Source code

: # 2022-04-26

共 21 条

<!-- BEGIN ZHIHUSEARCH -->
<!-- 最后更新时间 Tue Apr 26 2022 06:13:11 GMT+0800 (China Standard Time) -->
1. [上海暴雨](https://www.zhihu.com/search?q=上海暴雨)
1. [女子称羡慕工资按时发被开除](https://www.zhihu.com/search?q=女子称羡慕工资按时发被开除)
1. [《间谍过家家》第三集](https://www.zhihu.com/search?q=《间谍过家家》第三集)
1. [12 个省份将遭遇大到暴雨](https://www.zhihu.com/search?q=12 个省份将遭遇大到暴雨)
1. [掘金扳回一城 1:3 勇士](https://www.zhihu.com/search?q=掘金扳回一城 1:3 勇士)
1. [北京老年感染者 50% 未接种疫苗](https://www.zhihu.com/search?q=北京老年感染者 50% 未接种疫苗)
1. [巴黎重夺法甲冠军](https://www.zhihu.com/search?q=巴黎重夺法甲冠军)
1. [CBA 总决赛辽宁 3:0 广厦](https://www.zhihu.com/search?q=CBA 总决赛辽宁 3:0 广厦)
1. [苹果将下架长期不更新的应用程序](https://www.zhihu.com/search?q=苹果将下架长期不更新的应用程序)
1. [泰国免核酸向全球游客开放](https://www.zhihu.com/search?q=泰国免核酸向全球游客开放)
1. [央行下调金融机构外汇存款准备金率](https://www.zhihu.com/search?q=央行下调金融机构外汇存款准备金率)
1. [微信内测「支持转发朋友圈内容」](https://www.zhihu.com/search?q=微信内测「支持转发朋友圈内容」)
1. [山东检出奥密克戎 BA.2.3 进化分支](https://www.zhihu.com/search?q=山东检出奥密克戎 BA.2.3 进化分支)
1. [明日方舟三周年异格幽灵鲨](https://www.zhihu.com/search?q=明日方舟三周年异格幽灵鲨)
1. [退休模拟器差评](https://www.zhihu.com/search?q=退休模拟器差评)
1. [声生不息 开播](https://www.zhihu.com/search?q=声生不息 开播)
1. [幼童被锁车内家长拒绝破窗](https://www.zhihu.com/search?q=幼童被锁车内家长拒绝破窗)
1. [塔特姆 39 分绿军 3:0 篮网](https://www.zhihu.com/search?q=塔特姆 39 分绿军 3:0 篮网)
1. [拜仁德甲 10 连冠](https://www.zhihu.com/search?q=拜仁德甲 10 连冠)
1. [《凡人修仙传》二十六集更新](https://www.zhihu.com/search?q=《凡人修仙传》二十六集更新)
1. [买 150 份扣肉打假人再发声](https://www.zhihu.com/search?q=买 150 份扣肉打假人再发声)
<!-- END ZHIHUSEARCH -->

> **Task requirements**
Complete, exact output of the records is expected.

> **Your solution**
Source code

: # 2022-04-26

共 21 条

<!-- BEGIN ZHIHUSEARCH -->
<!-- 最后更新时间 Tue Apr 26 2022 06:13:11 GMT+0800 (China Standard Time) -->
1. [上海暴雨](https://www.zhihu.com/search?q=上海暴雨)
1. [女子称羡慕工资按时发被开除](https://www.zhihu.com/search?q=女子称羡慕工资按时发被开除)
1. [《间谍过家家》第三集](https://www.zhihu.com/search?q=《间谍过家家》第三集)
1. [12 个省份将遭遇大到暴雨](https://www.zhihu.com/search?q=12 个省份将遭遇大到暴雨)
1. [掘金扳回一城 1:3 勇士](https://www.zhihu.com/search?q=掘金扳回一城 1:3 勇士)
1. [北京老年感染者 50% 未接种疫苗](https://www.zhihu.com/search?q=北京老年感染者 50% 未接种疫苗)
1. [巴黎重夺法甲冠军](https://www.zhihu.com/search?q=巴黎重夺法甲冠军)
1. [CBA 总决赛辽宁 3:0 广厦](https://www.zhihu.com/search?q=CBA 总决赛辽宁 3:0 广厦)
1. [苹果将下架长期不更新的应用程序](https://www.zhihu.com/search?q=苹果将下架长期不更新的应用程序)
1. [泰国免核酸向全球游客开放](https://www.zhihu.com/search?q=泰国免核酸向全球游客开放)
1. [央行下调金融机构外汇存款准备金率](https://www.zhihu.com/search?q=央行下调金融机构外汇存款准备金率)
1. [微信内测「支持转发朋友圈内容」](https://www.zhihu.com/search?q=微信内测「支持转发朋友圈内容」)
1. [山东检出奥密克戎 BA.2.3 进化分支](https://www.zhihu.com/search?q=山东检出奥密克戎 BA.2.3 进化分支)
1. [明日方舟三周年异格幽灵鲨](https://www.zhihu.com/search?q=明日方舟三周年异格幽灵鲨)
1. [退休模拟器差评](https://www.zhihu.com/search?q=退休模拟器差评)
1. [声生不息 开播](https://www.zhihu.com/search?q=声生不息 开播)
1. [幼童被锁车内家长拒绝破窗](https://www.zhihu.com/search?q=幼童被锁车内家长拒绝破窗)
1. [塔特姆 39 分绿军 3:0 篮网](https://www.zhihu.com/search?q=塔特姆 39 分绿军 3:0 篮网)
1. [拜仁德甲 10 连冠](https://www.zhihu.com/search?q=拜仁德甲 10 连冠)
1. [《凡人修仙传》二十六集更新](https://www.zhihu.com/search?q=《凡人修仙传》二十六集更新)
1. [买 150 份扣肉打假人再发声](https://www.zhihu.com/search?q=买 150 份扣肉打假人再发声)
<!-- END ZHIHUSEARCH -->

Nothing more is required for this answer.